---------- Excerpted records

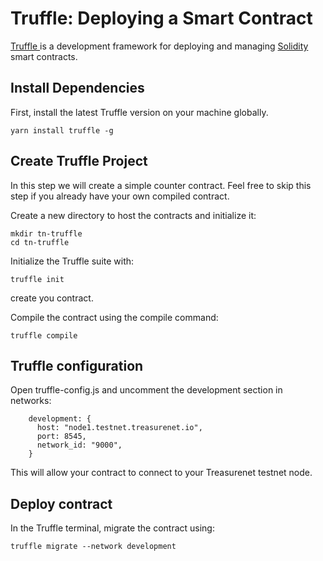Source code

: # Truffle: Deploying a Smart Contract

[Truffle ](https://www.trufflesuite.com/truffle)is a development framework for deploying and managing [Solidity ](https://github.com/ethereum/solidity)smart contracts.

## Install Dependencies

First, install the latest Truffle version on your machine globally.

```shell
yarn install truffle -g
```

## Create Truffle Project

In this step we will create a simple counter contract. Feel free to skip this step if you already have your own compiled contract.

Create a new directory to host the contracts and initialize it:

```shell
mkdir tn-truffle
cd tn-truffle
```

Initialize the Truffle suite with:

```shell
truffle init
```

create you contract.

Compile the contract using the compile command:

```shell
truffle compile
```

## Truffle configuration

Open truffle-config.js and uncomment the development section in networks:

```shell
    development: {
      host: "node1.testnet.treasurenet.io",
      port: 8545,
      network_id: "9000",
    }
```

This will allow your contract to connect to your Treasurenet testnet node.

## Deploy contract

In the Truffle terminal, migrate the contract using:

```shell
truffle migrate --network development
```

--------------------
---------- Excerpted records

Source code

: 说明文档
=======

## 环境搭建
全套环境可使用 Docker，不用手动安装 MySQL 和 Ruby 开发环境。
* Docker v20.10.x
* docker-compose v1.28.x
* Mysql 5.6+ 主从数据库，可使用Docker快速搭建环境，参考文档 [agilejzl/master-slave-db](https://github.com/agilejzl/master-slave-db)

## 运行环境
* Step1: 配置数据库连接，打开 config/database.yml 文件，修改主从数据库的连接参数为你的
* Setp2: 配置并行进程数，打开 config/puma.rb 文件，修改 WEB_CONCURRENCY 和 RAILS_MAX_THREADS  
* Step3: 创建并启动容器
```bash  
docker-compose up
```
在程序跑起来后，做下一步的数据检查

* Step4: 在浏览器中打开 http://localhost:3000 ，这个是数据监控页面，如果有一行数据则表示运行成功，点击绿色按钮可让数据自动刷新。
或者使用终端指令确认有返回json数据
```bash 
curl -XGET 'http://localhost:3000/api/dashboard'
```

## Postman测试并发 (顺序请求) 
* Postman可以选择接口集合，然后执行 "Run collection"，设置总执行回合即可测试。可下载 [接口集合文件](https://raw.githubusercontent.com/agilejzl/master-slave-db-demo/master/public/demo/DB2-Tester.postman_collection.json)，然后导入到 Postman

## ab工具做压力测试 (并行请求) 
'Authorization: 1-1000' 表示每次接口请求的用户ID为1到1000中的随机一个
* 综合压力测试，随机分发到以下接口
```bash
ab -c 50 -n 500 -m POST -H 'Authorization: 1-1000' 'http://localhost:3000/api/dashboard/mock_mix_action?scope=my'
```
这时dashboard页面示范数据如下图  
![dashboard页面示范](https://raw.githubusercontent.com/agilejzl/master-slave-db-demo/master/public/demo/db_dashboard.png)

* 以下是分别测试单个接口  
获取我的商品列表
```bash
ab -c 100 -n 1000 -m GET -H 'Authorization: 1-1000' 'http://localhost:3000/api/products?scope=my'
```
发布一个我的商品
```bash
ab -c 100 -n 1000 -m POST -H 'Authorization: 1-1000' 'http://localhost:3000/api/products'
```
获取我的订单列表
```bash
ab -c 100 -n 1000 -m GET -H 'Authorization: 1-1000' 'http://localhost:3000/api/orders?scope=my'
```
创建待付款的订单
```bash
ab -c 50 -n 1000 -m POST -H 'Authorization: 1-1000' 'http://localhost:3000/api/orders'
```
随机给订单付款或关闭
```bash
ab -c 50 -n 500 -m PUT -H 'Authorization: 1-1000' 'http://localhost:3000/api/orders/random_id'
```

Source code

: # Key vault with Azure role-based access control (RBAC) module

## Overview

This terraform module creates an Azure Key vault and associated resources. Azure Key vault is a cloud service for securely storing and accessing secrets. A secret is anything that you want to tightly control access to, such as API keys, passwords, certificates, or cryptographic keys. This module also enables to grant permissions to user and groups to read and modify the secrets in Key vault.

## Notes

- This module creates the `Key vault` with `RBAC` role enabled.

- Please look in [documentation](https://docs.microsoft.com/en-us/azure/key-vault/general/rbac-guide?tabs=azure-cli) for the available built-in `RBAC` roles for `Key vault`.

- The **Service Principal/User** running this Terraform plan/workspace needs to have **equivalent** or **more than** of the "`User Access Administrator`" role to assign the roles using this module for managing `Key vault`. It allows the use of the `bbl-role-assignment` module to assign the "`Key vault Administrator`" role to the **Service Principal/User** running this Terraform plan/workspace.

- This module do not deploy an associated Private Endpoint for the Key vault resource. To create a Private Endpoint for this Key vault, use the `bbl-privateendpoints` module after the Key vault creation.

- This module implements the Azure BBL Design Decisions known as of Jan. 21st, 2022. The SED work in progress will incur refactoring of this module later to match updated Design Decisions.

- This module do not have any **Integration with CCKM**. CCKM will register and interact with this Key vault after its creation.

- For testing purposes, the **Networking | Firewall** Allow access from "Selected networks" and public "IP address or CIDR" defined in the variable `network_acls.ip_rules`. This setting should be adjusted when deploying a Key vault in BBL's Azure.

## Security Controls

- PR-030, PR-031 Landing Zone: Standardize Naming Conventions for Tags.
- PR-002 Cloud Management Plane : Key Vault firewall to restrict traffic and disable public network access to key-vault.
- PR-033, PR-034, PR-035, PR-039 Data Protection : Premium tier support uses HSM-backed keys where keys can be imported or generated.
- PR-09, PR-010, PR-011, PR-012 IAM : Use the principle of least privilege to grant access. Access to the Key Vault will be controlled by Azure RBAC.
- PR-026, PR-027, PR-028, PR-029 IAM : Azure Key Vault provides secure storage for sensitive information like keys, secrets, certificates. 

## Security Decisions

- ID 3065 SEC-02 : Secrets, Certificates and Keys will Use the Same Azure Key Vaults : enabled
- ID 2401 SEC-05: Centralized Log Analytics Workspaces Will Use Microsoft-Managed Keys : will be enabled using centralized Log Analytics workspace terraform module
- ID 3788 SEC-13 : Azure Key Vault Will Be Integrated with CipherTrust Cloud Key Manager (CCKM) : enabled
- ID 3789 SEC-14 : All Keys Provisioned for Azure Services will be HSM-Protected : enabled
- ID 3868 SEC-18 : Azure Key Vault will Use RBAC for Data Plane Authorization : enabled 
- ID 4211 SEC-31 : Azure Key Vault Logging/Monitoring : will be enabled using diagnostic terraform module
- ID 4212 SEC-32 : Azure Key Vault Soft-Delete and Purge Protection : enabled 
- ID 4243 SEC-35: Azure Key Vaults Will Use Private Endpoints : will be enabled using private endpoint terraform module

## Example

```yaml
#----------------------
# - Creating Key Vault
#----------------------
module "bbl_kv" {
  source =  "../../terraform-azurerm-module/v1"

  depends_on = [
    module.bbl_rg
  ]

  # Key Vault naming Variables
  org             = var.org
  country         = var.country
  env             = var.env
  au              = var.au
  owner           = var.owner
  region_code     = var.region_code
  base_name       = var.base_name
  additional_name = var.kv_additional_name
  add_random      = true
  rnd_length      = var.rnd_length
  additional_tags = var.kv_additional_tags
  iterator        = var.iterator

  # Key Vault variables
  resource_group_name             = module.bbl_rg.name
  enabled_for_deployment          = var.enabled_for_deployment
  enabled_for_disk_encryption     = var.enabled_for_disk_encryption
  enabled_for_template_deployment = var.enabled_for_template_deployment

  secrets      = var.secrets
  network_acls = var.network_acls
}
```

--------------------

** Task requirements **
Starting at the line that contains "- This module creates" and stopping after the line that contains "## Security Decisions", write out every line exactly as it appears above, and no other line.

** Output for this exercise **
- This module creates the `Key vault` with `RBAC` role enabled.

- Please look in [documentation](https://docs.microsoft.com/en-us/azure/key-vault/general/rbac-guide?tabs=azure-cli) for the available built-in `RBAC` roles for `Key vault`.

- The **Service Principal/User** running this Terraform plan/workspace needs to have **equivalent** or **more than** of the "`User Access Administrator`" role to assign the roles using this module for managing `Key vault`. It allows the use of the `bbl-role-assignment` module to assign the "`Key vault Administrator`" role to the **Service Principal/User** running this Terraform plan/workspace.

- This module do not deploy an associated Private Endpoint for the Key vault resource. To create a Private Endpoint for this Key vault, use the `bbl-privateendpoints` module after the Key vault creation.

- This module implements the Azure BBL Design Decisions known as of Jan. 21st, 2022. The SED work in progress will incur refactoring of this module later to match updated Design Decisions.

- This module do not have any **Integration with CCKM**. CCKM will register and interact with this Key vault after its creation.

- For testing purposes, the **Networking | Firewall** Allow access from "Selected networks" and public "IP address or CIDR" defined in the variable `network_acls.ip_rules`. This setting should be adjusted when deploying a Key vault in BBL's Azure.

## Security Controls

- PR-030, PR-031 Landing Zone: Standardize Naming Conventions for Tags.
- PR-002 Cloud Management Plane : Key Vault firewall to restrict traffic and disable public network access to key-vault.
- PR-033, PR-034, PR-035, PR-039 Data Protection : Premium tier support uses HSM-backed keys where keys can be imported or generated.
- PR-09, PR-010, PR-011, PR-012 IAM : Use the principle of least privilege to grant access. Access to the Key Vault will be controlled by Azure RBAC.
- PR-026, PR-027, PR-028, PR-029 IAM : Azure Key Vault provides secure storage for sensitive information like keys, secrets, certificates. 

## Security Decisions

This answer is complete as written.